Your goal
Beneath this task are records; print exactly the stretch of them from the line with "de forma massiva." through the line with "throughput del TCP.", both ends included.

Provided records
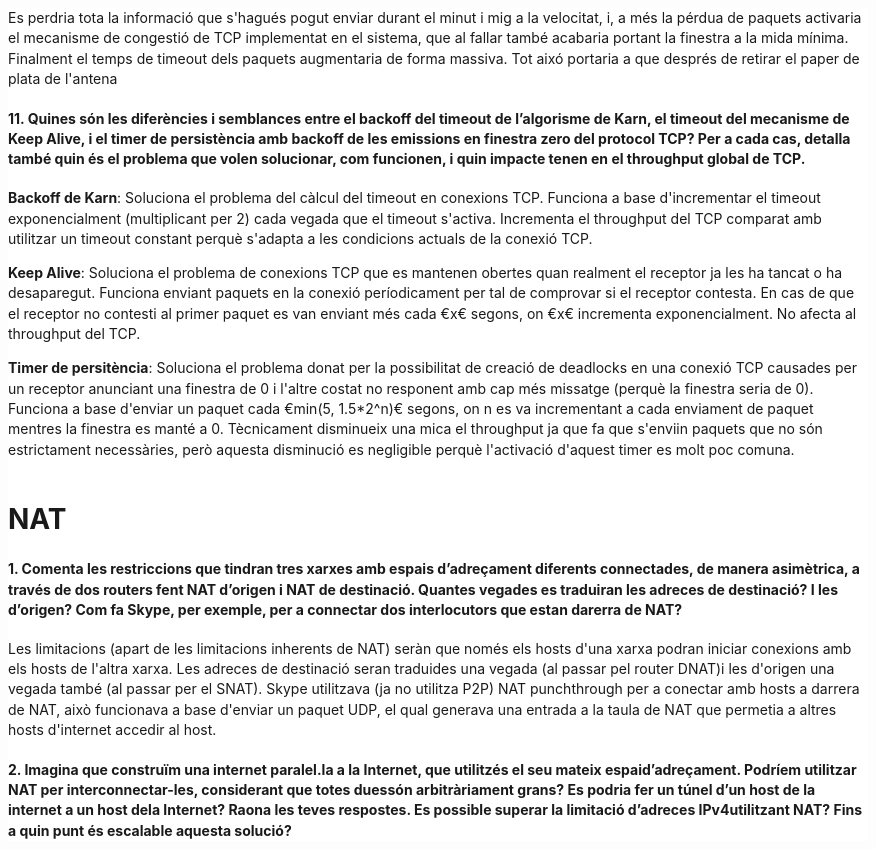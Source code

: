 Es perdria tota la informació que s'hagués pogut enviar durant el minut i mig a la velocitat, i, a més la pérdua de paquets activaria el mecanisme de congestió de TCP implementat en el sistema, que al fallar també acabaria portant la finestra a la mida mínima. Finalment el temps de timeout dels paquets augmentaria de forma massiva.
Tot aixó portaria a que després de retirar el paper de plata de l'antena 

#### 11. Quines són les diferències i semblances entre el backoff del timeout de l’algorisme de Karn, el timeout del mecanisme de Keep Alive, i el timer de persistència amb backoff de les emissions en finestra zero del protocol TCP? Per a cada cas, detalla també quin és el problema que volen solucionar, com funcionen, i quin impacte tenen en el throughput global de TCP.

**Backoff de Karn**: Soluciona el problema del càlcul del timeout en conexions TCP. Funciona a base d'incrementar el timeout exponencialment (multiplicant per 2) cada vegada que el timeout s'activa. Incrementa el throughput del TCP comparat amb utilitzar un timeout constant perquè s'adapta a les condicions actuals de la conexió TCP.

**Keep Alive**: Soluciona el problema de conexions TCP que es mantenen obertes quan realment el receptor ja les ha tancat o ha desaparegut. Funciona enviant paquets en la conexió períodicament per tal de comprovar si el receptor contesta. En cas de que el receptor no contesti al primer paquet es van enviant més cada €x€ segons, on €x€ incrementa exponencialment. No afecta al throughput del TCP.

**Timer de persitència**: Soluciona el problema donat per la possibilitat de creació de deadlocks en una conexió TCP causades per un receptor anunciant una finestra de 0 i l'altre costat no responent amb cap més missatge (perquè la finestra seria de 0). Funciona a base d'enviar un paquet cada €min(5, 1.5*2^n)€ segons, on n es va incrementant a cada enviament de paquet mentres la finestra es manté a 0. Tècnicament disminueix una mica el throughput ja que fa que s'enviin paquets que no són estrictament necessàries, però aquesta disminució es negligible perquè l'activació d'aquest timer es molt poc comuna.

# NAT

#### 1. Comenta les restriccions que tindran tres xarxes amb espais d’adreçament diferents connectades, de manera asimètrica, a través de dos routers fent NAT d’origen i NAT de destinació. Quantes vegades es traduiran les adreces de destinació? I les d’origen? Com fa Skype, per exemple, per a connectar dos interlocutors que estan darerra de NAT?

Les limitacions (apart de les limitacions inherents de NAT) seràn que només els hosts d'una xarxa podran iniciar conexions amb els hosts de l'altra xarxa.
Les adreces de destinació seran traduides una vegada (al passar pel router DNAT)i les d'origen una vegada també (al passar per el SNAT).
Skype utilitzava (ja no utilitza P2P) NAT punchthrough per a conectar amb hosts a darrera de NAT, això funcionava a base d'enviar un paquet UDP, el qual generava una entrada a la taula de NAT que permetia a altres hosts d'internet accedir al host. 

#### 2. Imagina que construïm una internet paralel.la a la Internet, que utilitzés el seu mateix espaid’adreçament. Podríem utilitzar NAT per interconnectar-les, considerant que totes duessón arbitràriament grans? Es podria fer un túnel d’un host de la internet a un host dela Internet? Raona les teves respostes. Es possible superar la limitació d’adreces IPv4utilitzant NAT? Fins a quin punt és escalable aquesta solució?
...
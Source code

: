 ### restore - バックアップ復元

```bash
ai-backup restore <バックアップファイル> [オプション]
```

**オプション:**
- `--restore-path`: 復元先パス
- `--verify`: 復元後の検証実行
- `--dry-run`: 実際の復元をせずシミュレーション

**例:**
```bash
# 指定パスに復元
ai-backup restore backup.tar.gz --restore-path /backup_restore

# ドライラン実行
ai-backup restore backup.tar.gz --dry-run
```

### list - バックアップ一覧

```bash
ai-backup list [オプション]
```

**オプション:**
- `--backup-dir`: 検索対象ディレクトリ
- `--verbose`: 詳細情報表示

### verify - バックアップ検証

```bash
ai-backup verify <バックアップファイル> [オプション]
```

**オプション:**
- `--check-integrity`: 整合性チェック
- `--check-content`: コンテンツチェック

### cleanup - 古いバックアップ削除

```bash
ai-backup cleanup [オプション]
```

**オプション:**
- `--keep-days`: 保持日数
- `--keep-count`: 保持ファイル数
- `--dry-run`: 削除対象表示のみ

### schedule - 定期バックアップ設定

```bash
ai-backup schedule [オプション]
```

Solved problem
: Es perdria tota la informació que s'hagués pogut enviar durant el minut i mig a la velocitat, i, a més la pérdua de paquets activaria el mecanisme de congestió de TCP implementat en el sistema, que al fallar també acabaria portant la finestra a la mida mínima. Finalment el temps de timeout dels paquets augmentaria de forma massiva.
Tot aixó portaria a que després de retirar el paper de plata de l'antena 

#### 11. Quines són les diferències i semblances entre el backoff del timeout de l’algorisme de Karn, el timeout del mecanisme de Keep Alive, i el timer de persistència amb backoff de les emissions en finestra zero del protocol TCP? Per a cada cas, detalla també quin és el problema que volen solucionar, com funcionen, i quin impacte tenen en el throughput global de TCP.

**Backoff de Karn**: Soluciona el problema del càlcul del timeout en conexions TCP. Funciona a base d'incrementar el timeout exponencialment (multiplicant per 2) cada vegada que el timeout s'activa. Incrementa el throughput del TCP comparat amb utilitzar un timeout constant perquè s'adapta a les condicions actuals de la conexió TCP.

**Keep Alive**: Soluciona el problema de conexions TCP que es mantenen obertes quan realment el receptor ja les ha tancat o ha desaparegut. Funciona enviant paquets en la conexió períodicament per tal de comprovar si el receptor contesta. En cas de que el receptor no contesti al primer paquet es van enviant més cada €x€ segons, on €x€ incrementa exponencialment. No afecta al throughput del TCP.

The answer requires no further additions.